Thursday, October 17, 2013


Capital Accumulation

Noam Chomsky argued that the rapidity with which children learn language proves that an important part of our language ability is innate. Particular languages are culture specific, but we learn them quickly thanks to an in-built language acquisition device, often abbreviated as LAD in the trade. There are plenty of reasons to think there is something to this idea of language learning even though it probably goes too far and not even Chomsky retails the original version these days. What interests me about Chomsky’s idea here, however, is not its ultimate validity but the way it was received. Back in the day, as I recall, it seemed revelatory and also rather obvious to people of my age. I wonder now if it seemed so obvious to older folks, especially those who had actually raised children; for even if kids do learn language with remarkable rapidity, parents do spend a great deal of time teaching them. Parents are rather less likely than 22-year old grad students to forget about the hundreds of hours of conversations, of reading out loud, of answering endless questions that go into child care in middle class American households. It’s easy to think that people learn things without being taught them if you don’t have to do the teaching. But callow grad students aren’t the only ones who need to learn this lesson.

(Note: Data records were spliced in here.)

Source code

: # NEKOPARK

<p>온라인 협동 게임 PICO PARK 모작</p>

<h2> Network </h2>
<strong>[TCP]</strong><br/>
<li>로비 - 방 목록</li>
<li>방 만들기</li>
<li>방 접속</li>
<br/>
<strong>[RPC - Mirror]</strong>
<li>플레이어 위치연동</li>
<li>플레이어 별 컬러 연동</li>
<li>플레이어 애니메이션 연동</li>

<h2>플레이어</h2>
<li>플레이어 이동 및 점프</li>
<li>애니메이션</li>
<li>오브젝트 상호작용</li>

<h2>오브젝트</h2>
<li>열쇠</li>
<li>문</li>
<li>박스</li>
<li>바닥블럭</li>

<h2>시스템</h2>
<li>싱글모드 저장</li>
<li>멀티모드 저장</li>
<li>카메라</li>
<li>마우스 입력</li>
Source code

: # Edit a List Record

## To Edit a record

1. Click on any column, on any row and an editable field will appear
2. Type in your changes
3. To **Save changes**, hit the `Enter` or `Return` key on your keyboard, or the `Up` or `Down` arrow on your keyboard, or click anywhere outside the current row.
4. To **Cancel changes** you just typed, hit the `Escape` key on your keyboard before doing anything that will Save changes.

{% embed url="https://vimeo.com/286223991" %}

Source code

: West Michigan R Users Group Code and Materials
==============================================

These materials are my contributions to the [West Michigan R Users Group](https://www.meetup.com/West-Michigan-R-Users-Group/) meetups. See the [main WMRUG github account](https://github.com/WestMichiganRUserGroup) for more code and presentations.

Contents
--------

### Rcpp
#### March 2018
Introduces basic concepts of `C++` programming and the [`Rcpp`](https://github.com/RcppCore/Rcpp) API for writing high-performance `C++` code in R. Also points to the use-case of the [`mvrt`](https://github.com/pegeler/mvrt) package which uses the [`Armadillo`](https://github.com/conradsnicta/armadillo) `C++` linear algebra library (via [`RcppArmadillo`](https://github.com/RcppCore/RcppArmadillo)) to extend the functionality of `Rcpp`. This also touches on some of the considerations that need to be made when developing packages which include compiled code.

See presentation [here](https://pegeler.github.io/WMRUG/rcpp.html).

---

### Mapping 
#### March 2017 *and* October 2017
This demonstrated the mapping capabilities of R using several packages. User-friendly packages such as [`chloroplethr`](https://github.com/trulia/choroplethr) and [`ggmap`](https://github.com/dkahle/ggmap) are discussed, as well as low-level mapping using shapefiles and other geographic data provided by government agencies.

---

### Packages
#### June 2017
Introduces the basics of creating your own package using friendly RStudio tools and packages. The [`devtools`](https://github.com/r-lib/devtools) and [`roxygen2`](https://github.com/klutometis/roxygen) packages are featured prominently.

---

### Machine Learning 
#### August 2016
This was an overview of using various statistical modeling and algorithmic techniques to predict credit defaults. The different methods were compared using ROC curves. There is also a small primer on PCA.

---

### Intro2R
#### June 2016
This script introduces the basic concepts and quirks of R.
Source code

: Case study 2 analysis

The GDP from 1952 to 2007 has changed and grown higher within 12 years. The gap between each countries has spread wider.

Some revelation: you don’t know things that you haven’t found out about. Sounds more impressive in Latin: Nihil est in intellectu quod non prius in sensu. Well, one man’s cliché is another’s axiom; and, to judge from what I often read or rather don’t read in political speeches, this home truth is still news to many—I guess nobody told ‘em. I’m not just talking about all those articles about how ignorant kids or people in general are about geography or history, the ones that imply that we all ought to be born with information about the location of France and who fought whom in World War I. The more consequential examples are those in which people blame whole populations of people for what they don’t know even though they come from groups that have been systematically prevented or discouraged from learning. Centuries of effort were required to achieve what we take for granted as the intellectual patrimony of middle-class people as if it were something in the genes. That comparable work must be done to achieve the same results for those who were left out on purpose is somehow scandalous or at least surprising.

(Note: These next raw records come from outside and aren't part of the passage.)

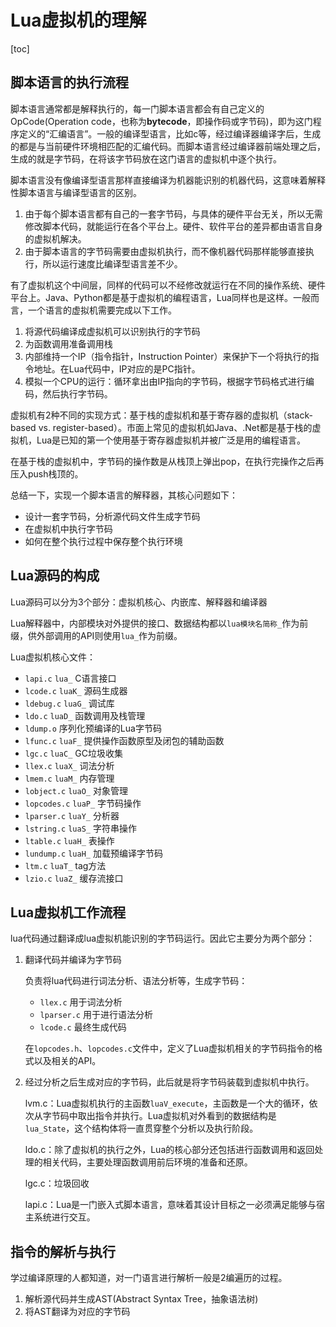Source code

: # Lua虚拟机的理解

[toc]

## 脚本语言的执行流程

脚本语言通常都是解释执行的，每一门脚本语言都会有自己定义的OpCode(Operation code，也称为**bytecode**，即操作码或字节码)，即为这门程序定义的“汇编语言”。一般的编译型语言，比如c等，经过编译器编译字后，生成的都是与当前硬件环境相匹配的汇编代码。而脚本语言经过编译器前端处理之后，生成的就是字节码，在将该字节码放在这门语言的虚拟机中逐个执行。

脚本语言没有像编译型语言那样直接编译为机器能识别的机器代码，这意味着解释性脚本语言与编译型语言的区别。

1. 由于每个脚本语言都有自己的一套字节码，与具体的硬件平台无关，所以无需修改脚本代码，就能运行在各个平台上。硬件、软件平台的差异都由语言自身的虚拟机解决。
2. 由于脚本语言的字节码需要由虚拟机执行，而不像机器代码那样能够直接执行，所以运行速度比编译型语言差不少。

有了虚拟机这个中间层，同样的代码可以不经修改就运行在不同的操作系统、硬件平台上。Java、Python都是基于虚拟机的编程语言，Lua同样也是这样。一般而言，一个语言的虚拟机需要完成以下工作。

1. 将源代码编译成虚拟机可以识别执行的字节码
2. 为函数调用准备调用栈
3. 内部维持一个IP（指令指针，Instruction Pointer）来保护下一个将执行的指令地址。在Lua代码中，IP对应的是PC指针。
4. 模拟一个CPU的运行：循环拿出由IP指向的字节码，根据字节码格式进行编码，然后执行字节码。

虚拟机有2种不同的实现方式：基于栈的虚拟机和基于寄存器的虚拟机（stack-based vs. register-based）。市面上常见的虚拟机如Java、.Net都是基于栈的虚拟机，Lua是已知的第一个使用基于寄存器虚拟机并被广泛是用的编程语言。

在基于栈的虚拟机中，字节码的操作数是从栈顶上弹出pop，在执行完操作之后再压入push栈顶的。



总结一下，实现一个脚本语言的解释器，其核心问题如下：

- 设计一套字节码，分析源代码文件生成字节码
- 在虚拟机中执行字节码
- 如何在整个执行过程中保存整个执行环境

## Lua源码的构成

Lua源码可以分为3个部分：虚拟机核心、内嵌库、解释器和编译器

Lua解释器中，内部模块对外提供的接口、数据结构都以`lua模块名简称_`作为前缀，供外部调用的API则使用`lua_`作为前缀。

Lua虚拟机核心文件：

- `lapi.c` `lua_` C语言接口
- `lcode.c` `luaK_` 源码生成器
- `ldebug.c` `luaG_` 调试库
- `ldo.c` `luaD_` 函数调用及栈管理
- `ldump.o` 序列化预编译的Lua字节码
- `lfunc.c` `luaF_` 提供操作函数原型及闭包的辅助函数
- `lgc.c` `luaC_` GC垃圾收集
- `llex.c` `luaX_` 词法分析
- `lmem.c` `luaM_` 内存管理
- `lobject.c` `luaO_` 对象管理
- `lopcodes.c` `luaP_` 字节码操作
- `lparser.c` `luaY_` 分析器
- `lstring.c` `luaS_` 字符串操作
- `ltable.c` `luaH_` 表操作
- `lundump.c` `luaH_` 加载预编译字节码
- `ltm.c` `luaT_` tag方法
- `lzio.c` `luaZ_` 缓存流接口

## Lua虚拟机工作流程

lua代码通过翻译成lua虚拟机能识别的字节码运行。因此它主要分为两个部分：

1. 翻译代码并编译为字节码

   负责将lua代码进行词法分析、语法分析等，生成字节码：

   - `llex.c` 用于词法分析
   - `lparser.c` 用于进行语法分析
   - `lcode.c` 最终生成代码

   在`lopcodes.h`、`lopcodes.c`文件中，定义了Lua虚拟机相关的字节码指令的格式以及相关的API。

2. 经过分析之后生成对应的字节码，此后就是将字节码装载到虚拟机中执行。

   lvm.c：Lua虚拟机执行的主函数`luaV_execute`，主函数是一个大的循环，依次从字节码中取出指令并执行。Lua虚拟机对外看到的数据结构是`lua_State`，这个结构体将一直贯穿整个分析以及执行阶段。

   ldo.c：除了虚拟机的执行之外，Lua的核心部分还包括进行函数调用和返回处理的相关代码，主要处理函数调用前后环境的准备和还原。

   lgc.c：垃圾回收

   lapi.c：Lua是一门嵌入式脚本语言，意味着其设计目标之一必须满足能够与宿主系统进行交互。

## 指令的解析与执行

学过编译原理的人都知道，对一门语言进行解析一般是2编遍历的过程。

1. 解析源代码并生成AST(Abstract Syntax Tree，抽象语法树)
2. 将AST翻译为对应的字节码

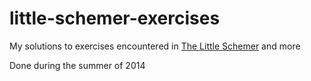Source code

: # little-schemer-exercises
My solutions to exercises encountered in [The Little Schemer](https://mitpress.mit.edu/books/little-schemer) and more

Done during the summer of 2014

Angels have no memory; but neither do many people, at least when it comes to forgetting the secret of their own advantage. The essence of conservatism, despite its official respect for tradition, is a general amnesia, one that allows conservatives to think that the results of history, often rather recent history at that, are eternal facts. About cultural capital, it turns out most of us are conservatives. We may laugh at millionaire politicians who were born on third base and believe they hit a triple, and yet forget that we ourselves inherited a great many words if not a great many bucks.

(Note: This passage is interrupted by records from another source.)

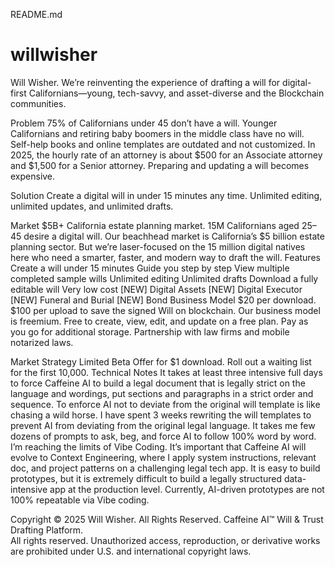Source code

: README.md

# willwisher

Will Wisher. We’re reinventing the experience of drafting a will for digital-first Californians—young, tech-savvy, and asset-diverse and the Blockchain communities.

Problem
75% of Californians under 45 don’t have a will. Younger Californians and retiring baby boomers in the middle class have no will. Self-help books and online templates are outdated and not customized. In 2025, the hourly rate of an attorney is about $500 for an Associate attorney and $1,500 for a Senior attorney. Preparing and updating a will becomes expensive.

Solution
Create a digital will in under 15 minutes any time. Unlimited editing, unlimited updates, and unlimited drafts.

Market
$5B+ California estate planning market. 15M Californians aged 25–45 desire a digital will.
Our beachhead market is California’s $5 billion estate planning sector. But we’re laser-focused on the 15 million digital natives here who need a smarter, faster, and modern way to draft the will.
Features
Create a will under 15 minutes
Guide you step by step
View multiple completed sample wills
Unlimited editing
Unlimited drafts
Download a fully editable will
Very low cost
[NEW] Digital Assets
[NEW] Digital Executor
[NEW] Funeral and Burial
[NEW] Bond
Business Model
$20 per download. $100 per upload to save the signed Will on blockchain. Our business model is freemium. Free to create, view, edit, and update on a free plan. Pay as you go for additional storage. Partnership with law firms and mobile notarized laws.

Market Strategy
Limited Beta Offer for $1 download. Roll out a waiting list for the first 10,000. 
Technical Notes
It takes at least three intensive full days to force Caffeine AI to build a legal document that is legally strict on the language and wordings, put sections and paragraphs in a strict order and sequence. To enforce AI not to deviate from the original will template is like chasing a wild horse. I have spent 3 weeks rewriting the will templates to prevent AI from deviating from the original legal language. It takes me few dozens of prompts to ask, beg, and force AI to follow 100% word by word. I’m reaching the limits of Vibe Coding. It’s important that Caffeine AI will evolve to Context Engineering, where I apply system instructions, relevant doc, and project patterns on a challenging legal tech app. It is easy to build prototypes, but it is extremely difficult to build a legally structured data-intensive app at the production level. Currently, AI-driven prototypes are not 100% repeatable via Vibe coding.

Copyright © 2025 Will Wisher. All Rights Reserved.
Caffeine AI™ Will & Trust Drafting Platform.  
All rights reserved. Unauthorized access, reproduction, or derivative works are prohibited under U.S. and international copyright laws.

The classic study of the issue, done back in 1995, found that the children of professional people heard an average of 45 million words in their first four years while the children of working class people heard 26 million and the children of welfare recipients heard 13 million. The lesson often taken from this result is that parents should be encouraged to talk more to their kids, read to them, encourage their questions, and so forth. There’s surely nothing wrong with this moral, but aside from expecting an awful lot from people who are often living close to the edge, it ignores the fact that a large part of the reason the parents don’t give enough words to their offspring is that they don’t have that many words themselves. Almost everybody learns the full grammar of the language they are born into, even if the dialect they acquire may not be the official version. The full possession of the resources of a language, however, is a heritage that grows over generations and requires sustained and costly efforts to foster and preserve.
Experience is a great substitute for brains, and culture is a great substitute for experience. Maybe that accounts in part for the observed fact that so many members of long-standing elites aren’t particularly bright as individuals. They don’t need to be.